### Task brief
Transcribe the whole listing without a single picture.

### Extracted material
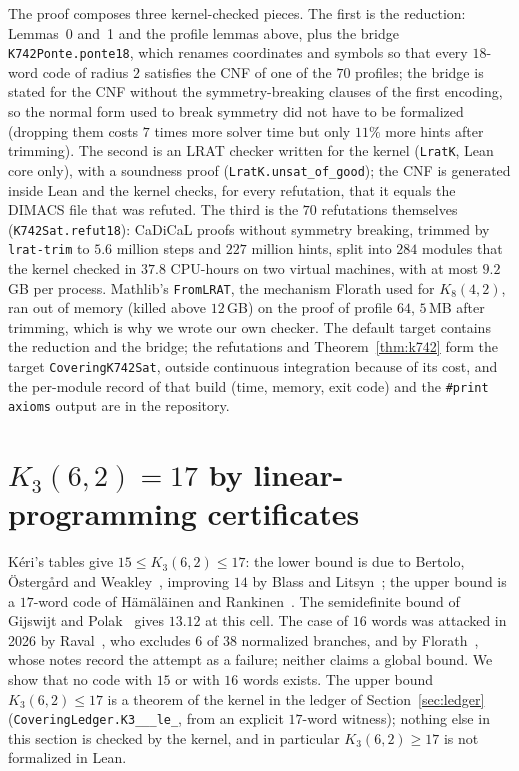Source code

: \documentclass[11pt]{amsart}
\theoremstyle{definition}
\theoremstyle{remark}
\begin{document}
The proof composes three kernel-checked pieces.
The first is the reduction: Lemmas~0 and~1 and the profile lemmas above, plus the bridge \texttt{K742Ponte.\allowbreak ponte18}, which renames coordinates and symbols so that every $18$-word code of radius $2$ satisfies the CNF of one of the $70$ profiles; the bridge is stated for the CNF without the symmetry-breaking clauses of the first encoding, so the normal form used to break symmetry did not have to be formalized (dropping them costs $7$ times more solver time but only $11\%$ more hints after trimming).
The second is an LRAT checker written for the kernel (\texttt{LratK}, Lean core only), with a soundness proof (\texttt{LratK.\allowbreak unsat\_\allowbreak of\_\allowbreak good}); the CNF is generated inside Lean and the kernel checks, for every refutation, that it equals the DIMACS file that was refuted.
The third is the $70$ refutations themselves (\texttt{K742Sat.\allowbreak refut18}): CaDiCaL proofs without symmetry breaking, trimmed by \texttt{lrat-trim} to $5.6$ million steps and $227$ million hints, split into $284$ modules that the kernel checked in $37.8$ CPU-hours on two virtual machines, with at most $9.2$\,GB per process.
Mathlib's \texttt{FromLRAT}, the mechanism Florath used for $K_8(4,2)$, ran out of memory (killed above $12$\,GB) on the proof of profile $64$, $5$\,MB after trimming, which is why we wrote our own checker.
The default target contains the reduction and the bridge; the refutations and Theorem~\ref{thm:k742} form the target \texttt{CoveringK742Sat}, outside continuous integration because of its cost, and the per-module record of that build (time, memory, exit code) and the \texttt{\#print axioms} output are in the repository.

\section{$K_3(6,2)=17$ by linear-programming certificates}\label{sec:k362}
Kéri's tables give $15\le K_3(6,2)\le 17$: the lower bound is due to Bertolo, Östergård and Weakley~\cite{bow2004}, improving $14$ by Blass and Litsyn~\cite{bl1998}; the upper bound is a $17$-word code of Hämäläinen and Rankinen~\cite{hr1991}.
The semidefinite bound of Gijswijt and Polak~\cite{gp2025} gives $13.12$ at this cell. The case of $16$ words was attacked in 2026 by Raval~\cite{raval2026}, who excludes $6$ of $38$ normalized branches, and by Florath~\cite{florath2026}, whose notes record the attempt as a failure; neither claims a global bound.
We show that no code with $15$ or with $16$ words exists.
The upper bound $K_3(6,2)\le 17$ is a theorem of the kernel in the ledger of Section~\ref{sec:ledger} (\texttt{CoveringLedger.\allowbreak K3\_\_\_\allowbreak le\_}, from an explicit $17$-word witness); nothing else in this section is checked by the kernel, and in particular $K_3(6,2)\ge 17$ is not formalized in Lean.
\end{document}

### Exercise response
Source code

: \documentclass[11pt]{amsart}
\theoremstyle{definition}
\theoremstyle{remark}
\begin{document}
The proof composes three kernel-checked pieces.
The first is the reduction: Lemmas~0 and~1 and the profile lemmas above, plus the bridge \texttt{K742Ponte.\allowbreak ponte18}, which renames coordinates and symbols so that every $18$-word code of radius $2$ satisfies the CNF of one of the $70$ profiles; the bridge is stated for the CNF without the symmetry-breaking clauses of the first encoding, so the normal form used to break symmetry did not have to be formalized (dropping them costs $7$ times more solver time but only $11\%$ more hints after trimming).
The second is an LRAT checker written for the kernel (\texttt{LratK}, Lean core only), with a soundness proof (\texttt{LratK.\allowbreak unsat\_\allowbreak of\_\allowbreak good}); the CNF is generated inside Lean and the kernel checks, for every refutation, that it equals the DIMACS file that was refuted.
The third is the $70$ refutations themselves (\texttt{K742Sat.\allowbreak refut18}): CaDiCaL proofs without symmetry breaking, trimmed by \texttt{lrat-trim} to $5.6$ million steps and $227$ million hints, split into $284$ modules that the kernel checked in $37.8$ CPU-hours on two virtual machines, with at most $9.2$\,GB per process.
Mathlib's \texttt{FromLRAT}, the mechanism Florath used for $K_8(4,2)$, ran out of memory (killed above $12$\,GB) on the proof of profile $64$, $5$\,MB after trimming, which is why we wrote our own checker.
The default target contains the reduction and the bridge; the refutations and Theorem~\ref{thm:k742} form the target \texttt{CoveringK742Sat}, outside continuous integration because of its cost, and the per-module record of that build (time, memory, exit code) and the \texttt{\#print axioms} output are in the repository.

\section{$K_3(6,2)=17$ by linear-programming certificates}\label{sec:k362}
Kéri's tables give $15\le K_3(6,2)\le 17$: the lower bound is due to Bertolo, Östergård and Weakley~\cite{bow2004}, improving $14$ by Blass and Litsyn~\cite{bl1998}; the upper bound is a $17$-word code of Hämäläinen and Rankinen~\cite{hr1991}.
The semidefinite bound of Gijswijt and Polak~\cite{gp2025} gives $13.12$ at this cell. The case of $16$ words was attacked in 2026 by Raval~\cite{raval2026}, who excludes $6$ of $38$ normalized branches, and by Florath~\cite{florath2026}, whose notes record the attempt as a failure; neither claims a global bound.
We show that no code with $15$ or with $16$ words exists.
The upper bound $K_3(6,2)\le 17$ is a theorem of the kernel in the ledger of Section~\ref{sec:ledger} (\texttt{CoveringLedger.\allowbreak K3\_\_\_\allowbreak le\_}, from an explicit $17$-word witness); nothing else in this section is checked by the kernel, and in particular $K_3(6,2)\ge 17$ is not formalized in Lean.
\end{document}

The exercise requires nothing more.